- PROBLEM TO WORK ON -
Once you find the line with "4. **Ensure tenant" in the entries below, return exactly every line from it through the line with "it out! 📞**".
====== SUPPLIED MATERIAL
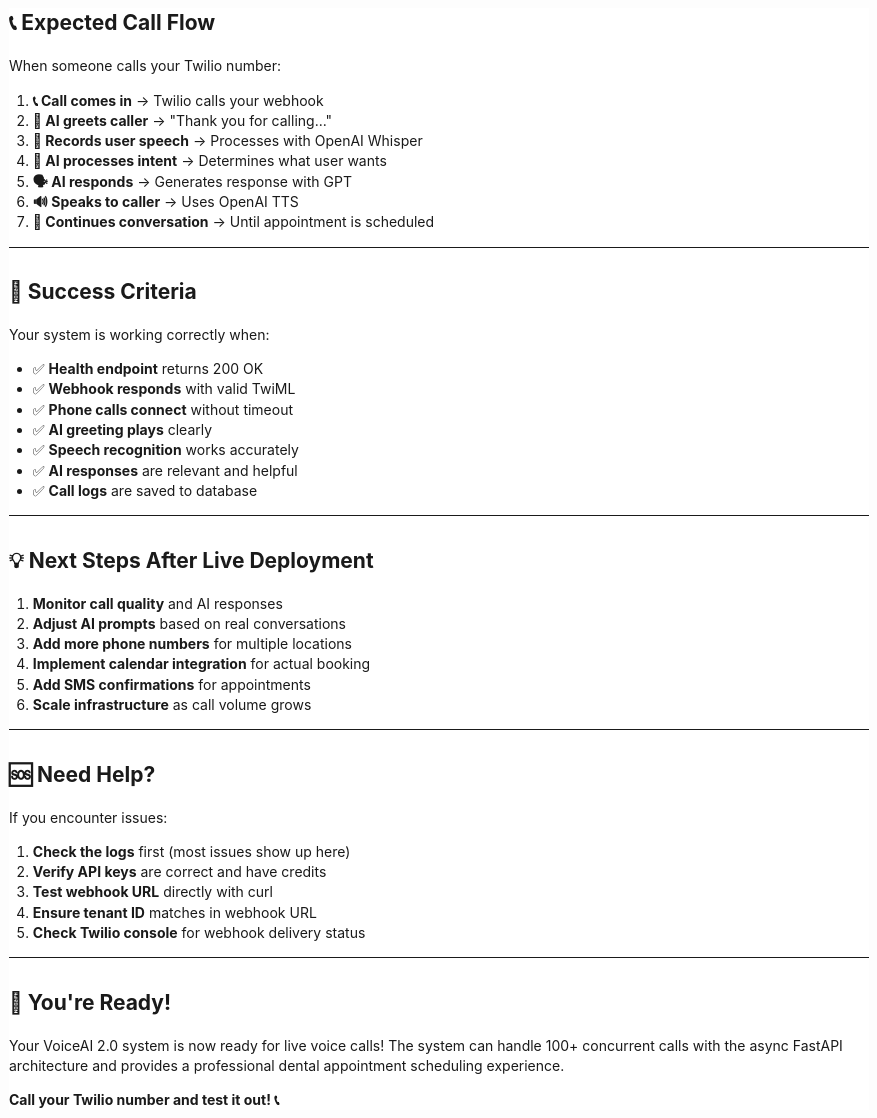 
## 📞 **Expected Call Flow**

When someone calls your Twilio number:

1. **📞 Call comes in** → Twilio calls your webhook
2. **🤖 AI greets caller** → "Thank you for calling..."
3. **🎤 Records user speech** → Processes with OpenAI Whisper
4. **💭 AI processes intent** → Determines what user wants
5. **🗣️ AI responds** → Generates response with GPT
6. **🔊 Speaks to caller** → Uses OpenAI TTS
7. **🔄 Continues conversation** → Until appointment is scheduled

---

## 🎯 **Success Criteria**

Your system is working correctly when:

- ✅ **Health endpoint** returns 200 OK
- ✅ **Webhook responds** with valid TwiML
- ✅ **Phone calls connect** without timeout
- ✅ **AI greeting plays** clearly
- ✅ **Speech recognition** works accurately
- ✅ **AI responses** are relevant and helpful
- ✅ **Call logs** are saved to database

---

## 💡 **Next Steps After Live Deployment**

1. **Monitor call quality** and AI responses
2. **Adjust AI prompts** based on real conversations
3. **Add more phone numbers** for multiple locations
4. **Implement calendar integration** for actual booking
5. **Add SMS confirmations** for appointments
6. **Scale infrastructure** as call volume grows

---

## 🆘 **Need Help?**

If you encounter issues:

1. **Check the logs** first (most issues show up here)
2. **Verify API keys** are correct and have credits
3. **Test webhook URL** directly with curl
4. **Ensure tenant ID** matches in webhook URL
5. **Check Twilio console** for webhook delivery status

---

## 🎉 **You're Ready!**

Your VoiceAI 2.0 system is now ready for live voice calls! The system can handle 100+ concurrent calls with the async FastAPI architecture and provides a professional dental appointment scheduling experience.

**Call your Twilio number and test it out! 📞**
============
====== SUPPLIED MATERIAL
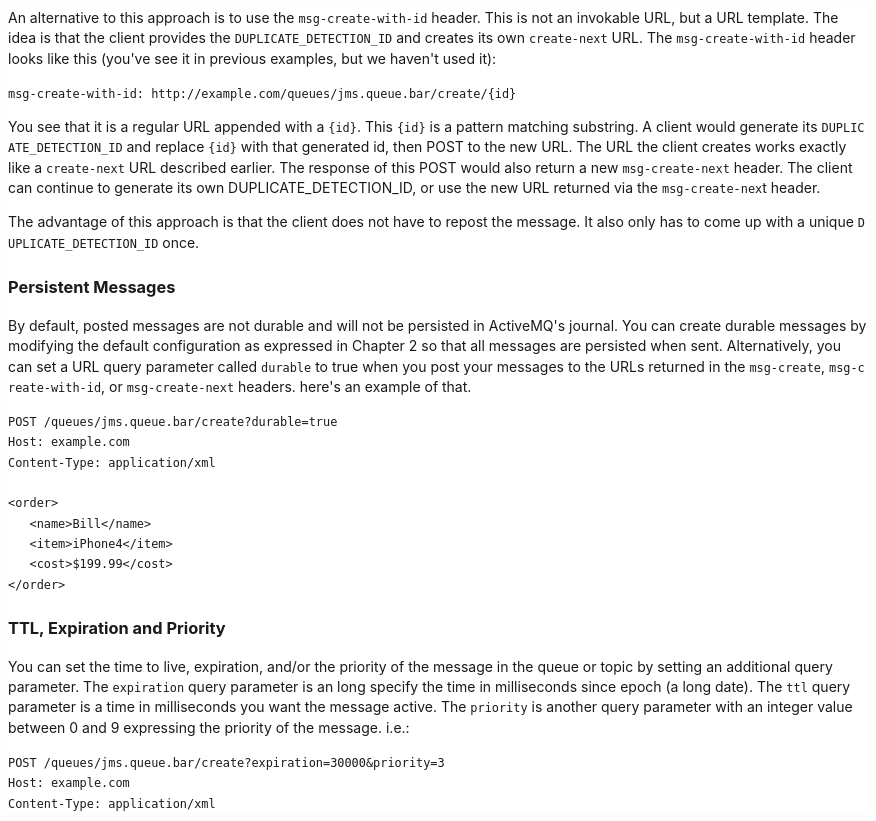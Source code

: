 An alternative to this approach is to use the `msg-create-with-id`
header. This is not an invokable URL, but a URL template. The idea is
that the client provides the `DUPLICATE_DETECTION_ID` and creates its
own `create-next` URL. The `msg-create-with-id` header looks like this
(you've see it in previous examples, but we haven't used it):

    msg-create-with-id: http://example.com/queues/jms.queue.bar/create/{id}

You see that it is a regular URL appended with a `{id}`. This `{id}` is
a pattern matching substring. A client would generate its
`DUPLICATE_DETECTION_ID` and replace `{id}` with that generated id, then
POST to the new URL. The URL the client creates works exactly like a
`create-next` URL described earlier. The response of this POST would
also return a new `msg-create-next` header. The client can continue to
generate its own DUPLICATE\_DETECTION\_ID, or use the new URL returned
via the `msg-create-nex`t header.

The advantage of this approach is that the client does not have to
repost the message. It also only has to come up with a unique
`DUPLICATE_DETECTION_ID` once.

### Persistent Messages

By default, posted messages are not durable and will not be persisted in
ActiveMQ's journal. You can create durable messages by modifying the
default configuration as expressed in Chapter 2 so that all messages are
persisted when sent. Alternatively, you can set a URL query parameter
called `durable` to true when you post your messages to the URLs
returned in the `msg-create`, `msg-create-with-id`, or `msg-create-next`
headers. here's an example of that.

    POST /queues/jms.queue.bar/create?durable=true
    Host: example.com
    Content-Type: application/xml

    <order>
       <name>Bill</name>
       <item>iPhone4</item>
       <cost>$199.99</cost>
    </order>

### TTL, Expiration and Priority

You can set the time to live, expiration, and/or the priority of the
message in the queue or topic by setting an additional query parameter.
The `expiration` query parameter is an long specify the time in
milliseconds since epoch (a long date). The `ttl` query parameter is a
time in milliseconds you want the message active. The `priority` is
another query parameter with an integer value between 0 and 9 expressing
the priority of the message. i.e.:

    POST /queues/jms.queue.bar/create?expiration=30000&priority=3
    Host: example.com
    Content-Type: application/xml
============
- RESPONSE BELOW -
4. **Ensure tenant ID** matches in webhook URL
5. **Check Twilio console** for webhook delivery status

---

## 🎉 **You're Ready!**

Your VoiceAI 2.0 system is now ready for live voice calls! The system can handle 100+ concurrent calls with the async FastAPI architecture and provides a professional dental appointment scheduling experience.

**Call your Twilio number and test it out! 📞**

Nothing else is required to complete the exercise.